El pasado viernes 1 de mayo, un grupo numeroso de trabajadores latinos provenientes de viveros de Miami-Dade se unió en una marcha en Coral Gables, exigiendo mejores condiciones de seguridad laboral ante el intenso calor característico del sur de Florida. La movilización, convocada por la organización WeCount, recorrió aproximadamente dos millas sobre la U.S. 1, haciendo paradas en importantes comercios como Trader Joe’s, Target, Aldi, Home Depot y Sprouts. Estos establecimientos son clientes directos de los viveros, que son responsables del suministro de la mayoría de las plantas de interior que se comercializan en el país.

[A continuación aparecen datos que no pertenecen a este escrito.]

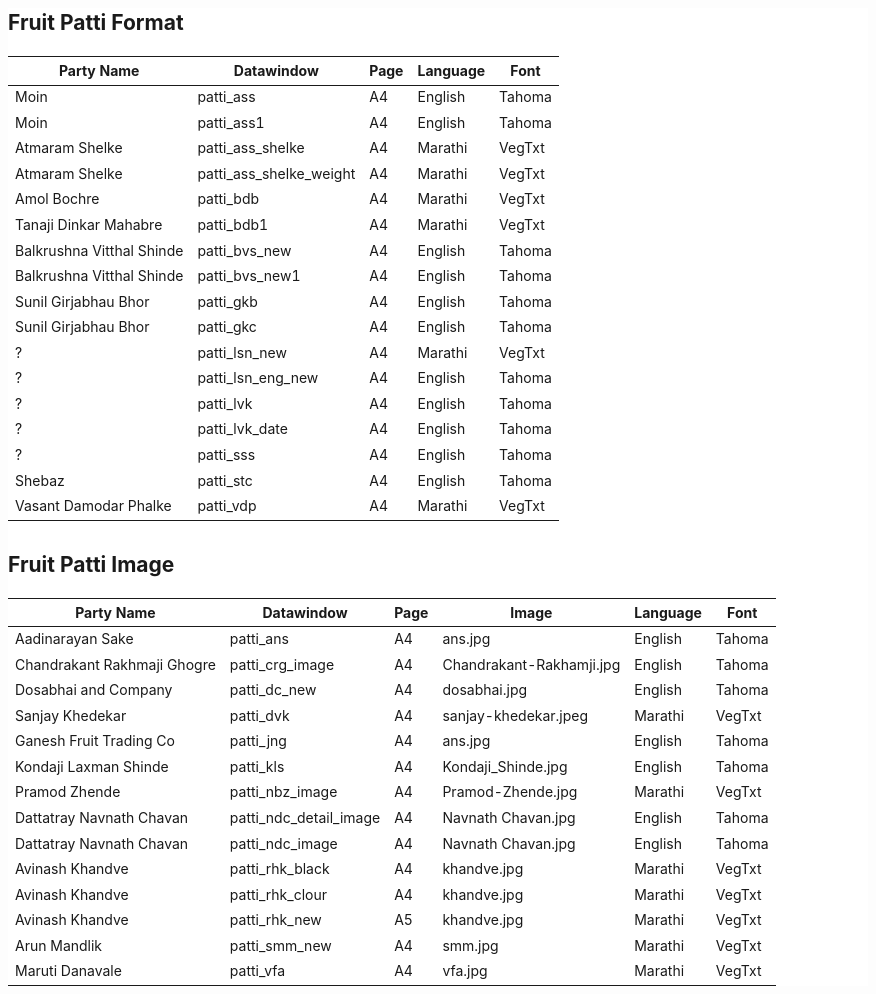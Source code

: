 ## Fruit Patti Format

| Party Name                | Datawindow              | Page | Language | Font   |
| ------------------------- | ----------------------- | ---- | -------- | ------ |
| Moin                      | patti_ass               | A4   | English  | Tahoma |
| Moin                      | patti_ass1              | A4   | English  | Tahoma |
| Atmaram Shelke            | patti_ass_shelke        | A4   | Marathi  | VegTxt |
| Atmaram Shelke            | patti_ass_shelke_weight | A4   | Marathi  | VegTxt |
| Amol Bochre               | patti_bdb               | A4   | Marathi  | VegTxt |
| Tanaji Dinkar Mahabre     | patti_bdb1              | A4   | Marathi  | VegTxt |
| Balkrushna Vitthal Shinde | patti_bvs_new           | A4   | English  | Tahoma |
| Balkrushna Vitthal Shinde | patti_bvs_new1          | A4   | English  | Tahoma |
| Sunil Girjabhau Bhor      | patti_gkb               | A4   | English  | Tahoma |
| Sunil Girjabhau Bhor      | patti_gkc               | A4   | English  | Tahoma |
| ?                         | patti_lsn_new           | A4   | Marathi  | VegTxt |
| ?                         | patti_lsn_eng_new       | A4   | English  | Tahoma |
| ?                         | patti_lvk               | A4   | English  | Tahoma |
| ?                         | patti_lvk_date          | A4   | English  | Tahoma |
| ?                         | patti_sss               | A4   | English  | Tahoma |
| Shebaz                    | patti_stc               | A4   | English  | Tahoma |
| Vasant Damodar Phalke     | patti_vdp               | A4   | Marathi  | VegTxt |

## Fruit Patti Image

| Party Name                  | Datawindow             | Page | Image                    | Language | Font   |
| --------------------------- | ---------------------- | ---- | ------------------------ | -------- | ------ |
| Aadinarayan Sake            | patti_ans              | A4   | ans.jpg                  | English  | Tahoma |
| Chandrakant Rakhmaji Ghogre | patti_crg_image        | A4   | Chandrakant-Rakhamji.jpg | English  | Tahoma |
| Dosabhai and Company        | patti_dc_new           | A4   | dosabhai.jpg             | English  | Tahoma |
| Sanjay Khedekar             | patti_dvk              | A4   | sanjay-khedekar.jpeg     | Marathi  | VegTxt |
| Ganesh Fruit Trading Co     | patti_jng              | A4   | ans.jpg                  | English  | Tahoma |
| Kondaji Laxman Shinde       | patti_kls              | A4   | Kondaji_Shinde.jpg       | English  | Tahoma |
| Pramod Zhende               | patti_nbz_image        | A4   | Pramod-Zhende.jpg        | Marathi  | VegTxt |
| Dattatray Navnath Chavan    | patti_ndc_detail_image | A4   | Navnath Chavan.jpg       | English  | Tahoma |
| Dattatray Navnath Chavan    | patti_ndc_image        | A4   | Navnath Chavan.jpg       | English  | Tahoma |
| Avinash Khandve             | patti_rhk_black        | A4   | khandve.jpg              | Marathi  | VegTxt |
| Avinash Khandve             | patti_rhk_clour        | A4   | khandve.jpg              | Marathi  | VegTxt |
| Avinash Khandve             | patti_rhk_new          | A5   | khandve.jpg              | Marathi  | VegTxt |
| Arun Mandlik                | patti_smm_new          | A4   | smm.jpg                  | Marathi  | VegTxt |
| Maruti Danavale             | patti_vfa              | A4   | vfa.jpg                  | Marathi  | VegTxt |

El eje central de la protesta radicó en la solicitud a los minoristas para que solo compren plantas de aquellos viveros que cumplan con un código de conducta elaborado por los propios trabajadores. Este documento contiene exigencias fundamentales, como la provisión de agua potable, descansos regulares, medidas de protección frente al calor extremo y la necesidad de contar con supervisión independiente en los lugares de trabajo. La situación en los viveros de Miami-Dade ha sido motivo de preocupación, ya que se han reportado condiciones laborales que vulneran los derechos de los empleados, lo que ha llevado a numerosas denuncias por parte de sindicatos y organizaciones de salud laboral.

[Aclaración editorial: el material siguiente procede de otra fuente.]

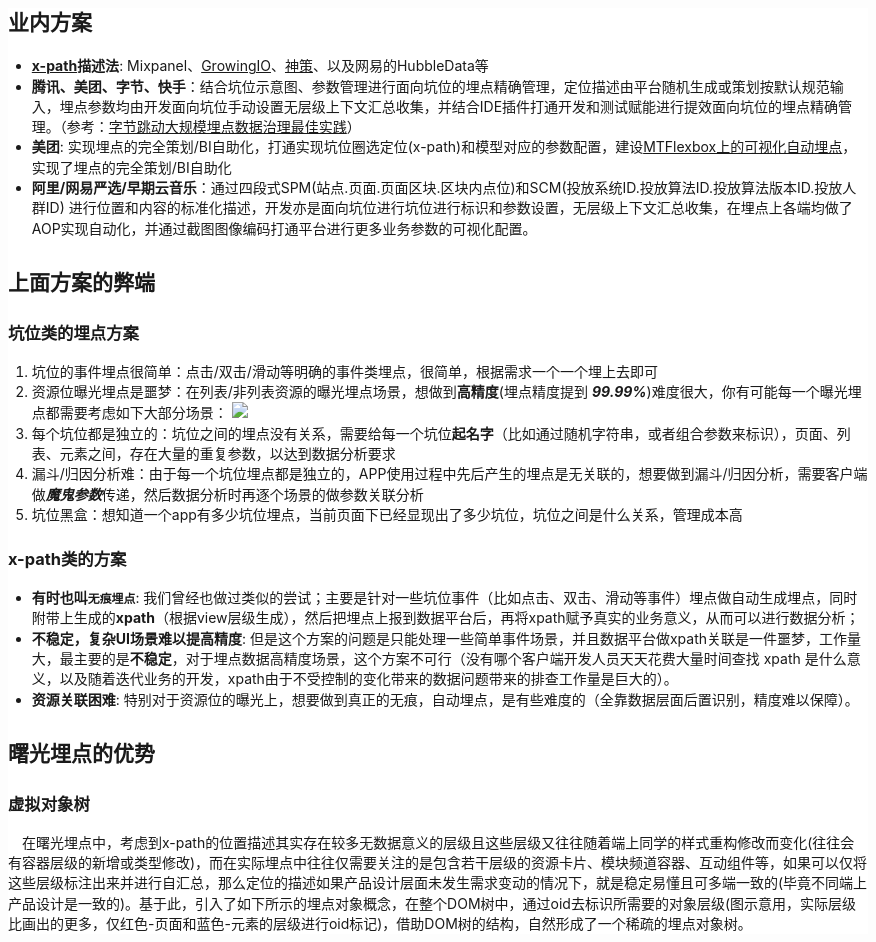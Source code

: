 ## 业内方案

- **[x-path](https://mp.weixin.qq.com/s?__biz=Mzg5MTAzNDY2Mw==&mid=2247483820&idx=1&sn=2e5d2a5e24dd643177f808c41fbd89b7&scene=21#wechat_redirect)描述法**: Mixpanel、[GrowingIO](https://mp.weixin.qq.com/s?__biz=MzI2MTAxOTk5OQ==&mid=2650946510&idx=1&sn=e4481bceb86c8dcab51d1272eb6478e5&scene=21#wechat_redirect)、[神策](https://mp.weixin.qq.com/s?__biz=MzA4OTY1MTE5NA==&mid=2247483983&idx=1&sn=1c4920d8c3bd6f0ca1cf57f5e6df17e1&scene=21#wechat_redirect)、以及网易的HubbleData等
- **腾讯、美团、字节、快手**：结合坑位示意图、参数管理进行面向坑位的埋点精确管理，定位描述由平台随机生成或策划按默认规范输入，埋点参数均由开发面向坑位手动设置无层级上下文汇总收集，并结合IDE插件打通开发和测试赋能进行提效面向坑位的埋点精确管理。（参考：[字节跳动大规模埋点数据治理最佳实践](https://mp.weixin.qq.com/s?__biz=MzkwNTIwNzc3OQ==&mid=2247484944&idx=1&sn=b76a984e04e6c48ddf648f4875ac4f9e&scene=21#wechat_redirect)）
- **美团**: 实现埋点的完全策划/BI自助化，打通实现坑位圈选定位(x-path)和模型对应的参数配置，建设[MTFlexbox上的可视化自动埋点](https://mp.weixin.qq.com/s?__biz=MjM5NjQ5MTI5OA==&mid=2651750545&idx=2&sn=782cbb64eeb08bfbe406832e64217782&scene=21#wechat_redirect)，实现了埋点的完全策划/BI自助化
- **阿里/网易严选/早期云音乐**：通过四段式SPM(站点.页面.页面区块.区块内点位)和SCM(投放系统ID.投放算法ID.投放算法版本ID.投放人群ID) 进行位置和内容的标准化描述，开发亦是面向坑位进行坑位进行标识和参数设置，无层级上下文汇总收集，在埋点上各端均做了AOP实现自动化，并通过截图图像编码打通平台进行更多业务参数的可视化配置。


## 上面方案的弊端

### 坑位类的埋点方案
1. 坑位的事件埋点很简单：点击/双击/滑动等明确的事件类埋点，很简单，根据需求一个一个埋上去即可
2. 资源位曝光埋点是噩梦：在列表/非列表资源的曝光埋点场景，想做到**高精度**(埋点精度提到 ***99.99%***)难度很大，你有可能每一个曝光埋点都需要考虑如下大部分场景：
![](https://p6.music.126.net/obj/wonDlsKUwrLClGjCm8Kx/18928899625/ac78/0450/bcab/87e9591783d635c4c966eb6a1256c252.png)
4. 每个坑位都是独立的：坑位之间的埋点没有关系，需要给每一个坑位**起名字**（比如通过随机字符串，或者组合参数来标识），页面、列表、元素之间，存在大量的重复参数，以达到数据分析要求
5. 漏斗/归因分析难：由于每一个坑位埋点都是独立的，APP使用过程中先后产生的埋点是无关联的，想要做到漏斗/归因分析，需要客户端做***魔鬼参数***传递，然后数据分析时再逐个场景的做参数关联分析
6. 坑位黑盒：想知道一个app有多少坑位埋点，当前页面下已经显现出了多少坑位，坑位之间是什么关系，管理成本高

### x-path类的方案

- **有时也叫`无痕埋点`**: 我们曾经也做过类似的尝试；主要是针对一些坑位事件（比如点击、双击、滑动等事件）埋点做自动生成埋点，同时附带上生成的**xpath**（根据view层级生成），然后把埋点上报到数据平台后，再将xpath赋予真实的业务意义，从而可以进行数据分析；
- **不稳定，复杂UI场景难以提高精度**: 但是这个方案的问题是只能处理一些简单事件场景，并且数据平台做xpath关联是一件噩梦，工作量大，最主要的是**不稳定**，对于埋点数据高精度场景，这个方案不可行（没有哪个客户端开发人员天天花费大量时间查找 xpath 是什么意义，以及随着迭代业务的开发，xpath由于不受控制的变化带来的数据问题带来的排查工作量是巨大的）。
- **资源关联困难**: 特别对于资源位的曝光上，想要做到真正的无痕，自动埋点，是有些难度的（全靠数据层面后置识别，精度难以保障）。

## 曙光埋点的优势

### 虚拟对象树

&emsp;在曙光埋点中，考虑到x-path的位置描述其实存在较多无数据意义的层级且这些层级又往往随着端上同学的样式重构修改而变化(往往会有容器层级的新增或类型修改)，而在实际埋点中往往仅需要关注的是包含若干层级的资源卡片、模块频道容器、互动组件等，如果可以仅将这些层级标注出来并进行自汇总，那么定位的描述如果产品设计层面未发生需求变动的情况下，就是稳定易懂且可多端一致的(毕竟不同端上产品设计是一致的)。基于此，引入了如下所示的埋点对象概念，在整个DOM树中，通过oid去标识所需要的对象层级(图示意用，实际层级比画出的更多，仅红色-页面和蓝色-元素的层级进行oid标记)，借助DOM树的结构，自然形成了一个稀疏的埋点对象树。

De acuerdo con una encuesta reciente realizada por WeCount en el condado, cerca del 90% de los trabajadores admitió haber sufrido lesiones o enfermedades relacionadas con su labor, incluyendo intoxicaciones por pesticidas y golpes de calor. La escasez de agua potable es otro problema grave, ya que un tercio de los encuestados manifestó no tener acceso a este recurso vital, mientras que el 60% afirmó nunca haber recibido un día de enfermedad pagado. Estos datos revelan un panorama alarmante sobre la salud y el bienestar de aquellos que sostienen la industria de viveros en la región.

Ana Mejía, quien fue trabajadora del sector y ahora es una destacada líder sindical, compartió su experiencia, narrando que llegó a podar hasta 101 plantas por hora bajo condiciones de calor extremo. Relató que un golpe de calor sufrido en septiembre de 2022 la llevó a convulsionar durante su jornada laboral, pero temió informar a sus superiores por el riesgo de perder su empleo y así, su capacidad para mantener a su familia. Este tipo de situaciones se ha vuelto más común tras la decisión de la Legislatura de Florida de prohibir las ordenanzas municipales que podrían proteger a los empleados de los efectos del calor extremo.

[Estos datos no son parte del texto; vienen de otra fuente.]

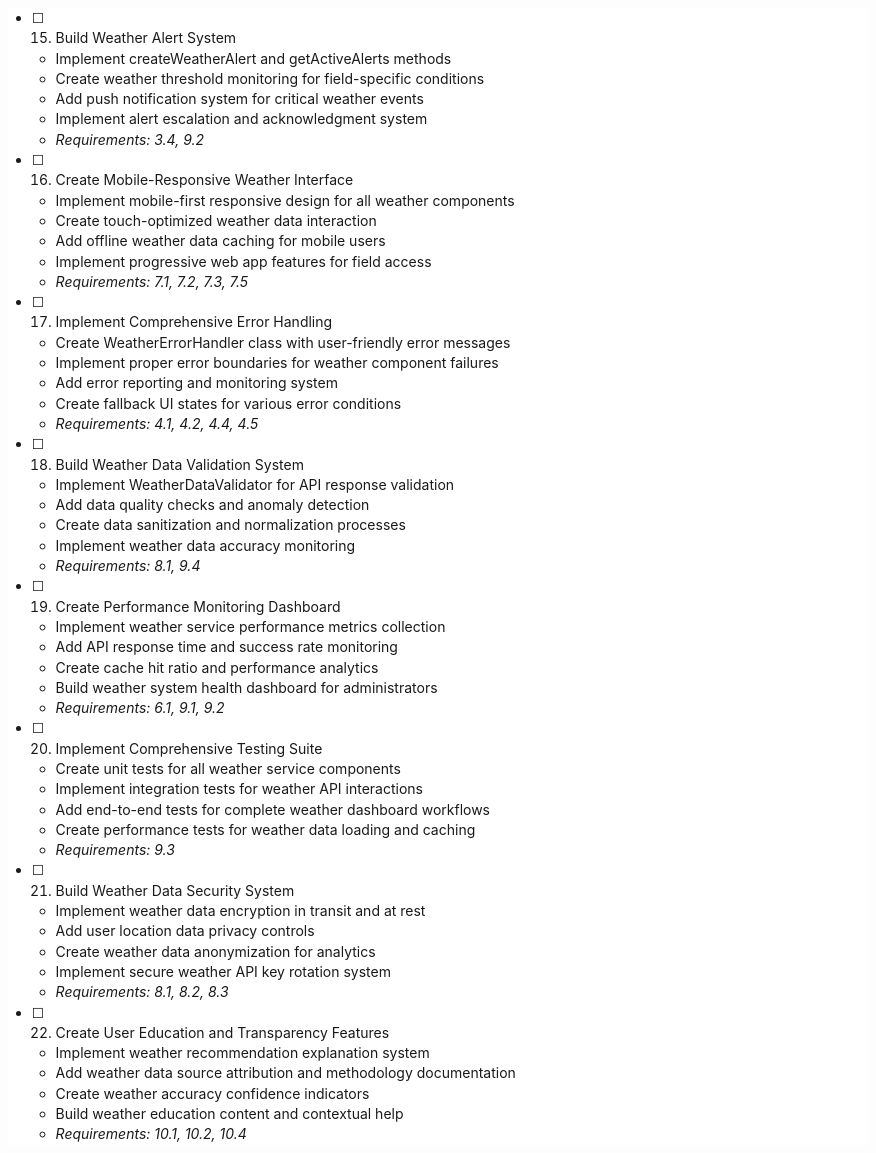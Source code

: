 - [ ] 15. Build Weather Alert System
  - Implement createWeatherAlert and getActiveAlerts methods
  - Create weather threshold monitoring for field-specific conditions
  - Add push notification system for critical weather events
  - Implement alert escalation and acknowledgment system
  - _Requirements: 3.4, 9.2_

- [ ] 16. Create Mobile-Responsive Weather Interface
  - Implement mobile-first responsive design for all weather components
  - Create touch-optimized weather data interaction
  - Add offline weather data caching for mobile users
  - Implement progressive web app features for field access
  - _Requirements: 7.1, 7.2, 7.3, 7.5_

- [ ] 17. Implement Comprehensive Error Handling
  - Create WeatherErrorHandler class with user-friendly error messages
  - Implement proper error boundaries for weather component failures
  - Add error reporting and monitoring system
  - Create fallback UI states for various error conditions
  - _Requirements: 4.1, 4.2, 4.4, 4.5_

- [ ] 18. Build Weather Data Validation System
  - Implement WeatherDataValidator for API response validation
  - Add data quality checks and anomaly detection
  - Create data sanitization and normalization processes
  - Implement weather data accuracy monitoring
  - _Requirements: 8.1, 9.4_

- [ ] 19. Create Performance Monitoring Dashboard
  - Implement weather service performance metrics collection
  - Add API response time and success rate monitoring
  - Create cache hit ratio and performance analytics
  - Build weather system health dashboard for administrators
  - _Requirements: 6.1, 9.1, 9.2_

- [ ] 20. Implement Comprehensive Testing Suite
  - Create unit tests for all weather service components
  - Implement integration tests for weather API interactions
  - Add end-to-end tests for complete weather dashboard workflows
  - Create performance tests for weather data loading and caching
  - _Requirements: 9.3_

- [ ] 21. Build Weather Data Security System
  - Implement weather data encryption in transit and at rest
  - Add user location data privacy controls
  - Create weather data anonymization for analytics
  - Implement secure weather API key rotation system
  - _Requirements: 8.1, 8.2, 8.3_

- [ ] 22. Create User Education and Transparency Features
  - Implement weather recommendation explanation system
  - Add weather data source attribution and methodology documentation
  - Create weather accuracy confidence indicators
  - Build weather education content and contextual help
  - _Requirements: 10.1, 10.2, 10.4_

Sin un marco regulatorio que los ampare, los trabajadores de estos viveros, junto con WeCount, optaron por llevar su reclamo directamente a los consumidores y comercios, buscando crear conciencia sobre la difícil situación que enfrentan. Esta estrategia se inspira en el exitoso Fair Food Program, que ha logrado que grandes cadenas de supermercados solo compren a proveedores que respetan derechos laborales básicos, como el acceso a agua potable y pausas adecuadas durante la jornada laboral.

WeCount ha enviado propuestas a los principales minoristas para establecer un contrato que promueva la justicia en el trabajo, conocido como Planting Justice. Hasta el momento, solo Ikea ha respondido, indicando que ya posee un “código de conducta para proveedores” y declinando, por ahora, la invitación a dialogar. Durante la marcha, los grupos de trabajadores se adentraron en cada tienda para entregar el contrato y exponer las pésimas condiciones laborales que enfrentan en los viveros. Los gerentes de los comercios argumentaron que las decisiones de compra corresponden a niveles corporativos, evadiendo así la responsabilidad directa sobre la situación de los trabajadores. Home Depot, en declaraciones a un medio local, afirmó que establece estándares para la compra, pero no ofreció soluciones concretas a las demandas planteadas.

La movilización ha puesto en evidencia la urgencia de abordar esta problemática laboral, que afecta a miles de trabajadores en el sector de viveros y resalta la importancia de garantizar condiciones mínimas de seguridad y bienestar en el trabajo. Mientras tanto, los empleados continúan luchando por sus derechos y por la implementación de políticas que protejan su salud y dignidad en el ámbito laboral.